Work through the records that follow and return each line containing the word "CICD".
Dataset entries START
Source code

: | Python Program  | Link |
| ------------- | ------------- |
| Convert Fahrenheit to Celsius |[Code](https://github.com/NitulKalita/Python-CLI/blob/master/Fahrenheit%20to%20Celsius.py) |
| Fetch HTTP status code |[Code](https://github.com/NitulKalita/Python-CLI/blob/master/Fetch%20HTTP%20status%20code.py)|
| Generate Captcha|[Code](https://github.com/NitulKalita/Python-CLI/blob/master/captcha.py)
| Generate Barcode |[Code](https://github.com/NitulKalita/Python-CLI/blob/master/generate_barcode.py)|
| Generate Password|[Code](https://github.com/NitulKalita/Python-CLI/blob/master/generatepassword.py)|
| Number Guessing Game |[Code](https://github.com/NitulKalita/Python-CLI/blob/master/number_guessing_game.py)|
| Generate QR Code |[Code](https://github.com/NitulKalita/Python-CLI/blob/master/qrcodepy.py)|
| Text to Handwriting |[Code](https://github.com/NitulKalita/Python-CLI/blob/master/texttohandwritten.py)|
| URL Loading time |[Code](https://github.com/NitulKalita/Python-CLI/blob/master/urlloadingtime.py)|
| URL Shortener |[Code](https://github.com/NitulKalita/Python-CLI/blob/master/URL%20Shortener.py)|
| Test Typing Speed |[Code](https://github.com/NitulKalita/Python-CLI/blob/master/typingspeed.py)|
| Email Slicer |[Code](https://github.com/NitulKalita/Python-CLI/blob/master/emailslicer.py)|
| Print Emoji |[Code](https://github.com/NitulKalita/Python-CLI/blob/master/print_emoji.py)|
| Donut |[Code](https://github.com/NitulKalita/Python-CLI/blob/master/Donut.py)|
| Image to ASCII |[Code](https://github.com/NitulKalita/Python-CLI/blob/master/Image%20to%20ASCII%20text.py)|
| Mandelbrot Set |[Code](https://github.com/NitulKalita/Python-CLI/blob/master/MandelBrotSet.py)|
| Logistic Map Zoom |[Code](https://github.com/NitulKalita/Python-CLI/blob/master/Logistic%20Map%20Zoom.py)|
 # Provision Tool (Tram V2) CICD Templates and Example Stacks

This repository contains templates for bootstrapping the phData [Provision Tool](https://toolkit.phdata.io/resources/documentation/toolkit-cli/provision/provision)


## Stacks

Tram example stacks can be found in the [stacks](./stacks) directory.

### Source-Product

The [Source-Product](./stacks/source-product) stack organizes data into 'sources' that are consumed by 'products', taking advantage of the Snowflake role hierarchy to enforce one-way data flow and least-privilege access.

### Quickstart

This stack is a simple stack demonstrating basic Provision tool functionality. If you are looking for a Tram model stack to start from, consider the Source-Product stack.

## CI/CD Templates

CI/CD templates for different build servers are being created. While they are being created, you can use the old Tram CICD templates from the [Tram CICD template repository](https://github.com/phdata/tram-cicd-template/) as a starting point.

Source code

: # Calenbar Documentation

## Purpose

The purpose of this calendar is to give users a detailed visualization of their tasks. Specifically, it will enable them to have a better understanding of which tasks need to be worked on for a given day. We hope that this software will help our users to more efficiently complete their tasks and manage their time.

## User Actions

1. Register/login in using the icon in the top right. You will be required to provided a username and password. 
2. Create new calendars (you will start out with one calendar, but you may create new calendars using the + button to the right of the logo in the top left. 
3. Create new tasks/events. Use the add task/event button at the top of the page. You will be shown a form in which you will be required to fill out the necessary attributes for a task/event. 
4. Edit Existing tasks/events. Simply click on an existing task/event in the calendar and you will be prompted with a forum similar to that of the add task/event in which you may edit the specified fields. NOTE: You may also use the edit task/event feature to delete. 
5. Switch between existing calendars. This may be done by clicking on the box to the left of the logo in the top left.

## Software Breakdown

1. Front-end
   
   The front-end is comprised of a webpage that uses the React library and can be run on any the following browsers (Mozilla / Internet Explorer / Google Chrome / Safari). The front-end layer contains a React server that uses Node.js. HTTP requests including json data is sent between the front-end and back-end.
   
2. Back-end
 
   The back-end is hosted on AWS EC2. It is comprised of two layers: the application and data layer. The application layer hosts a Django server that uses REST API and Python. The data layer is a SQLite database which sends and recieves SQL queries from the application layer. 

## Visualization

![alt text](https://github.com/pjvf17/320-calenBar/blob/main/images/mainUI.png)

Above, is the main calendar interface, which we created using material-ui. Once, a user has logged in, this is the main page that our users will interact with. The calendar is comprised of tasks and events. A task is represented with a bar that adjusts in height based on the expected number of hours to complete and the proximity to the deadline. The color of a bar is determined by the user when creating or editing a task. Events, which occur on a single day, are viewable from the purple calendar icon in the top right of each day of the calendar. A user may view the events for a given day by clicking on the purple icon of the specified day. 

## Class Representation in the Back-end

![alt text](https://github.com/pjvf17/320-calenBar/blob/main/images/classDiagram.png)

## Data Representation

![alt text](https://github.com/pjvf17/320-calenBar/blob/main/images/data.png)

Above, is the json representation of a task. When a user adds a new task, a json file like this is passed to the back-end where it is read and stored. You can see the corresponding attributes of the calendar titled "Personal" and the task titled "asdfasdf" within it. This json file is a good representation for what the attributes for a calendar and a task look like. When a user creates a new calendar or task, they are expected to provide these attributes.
Dataset entries END
### Final answer
 # Provision Tool (Tram V2) CICD Templates and Example Stacks
CI/CD templates for different build servers are being created. While they are being created, you can use the old Tram CICD templates from the [Tram CICD template repository](https://github.com/phdata/tram-cicd-template/) as a starting point.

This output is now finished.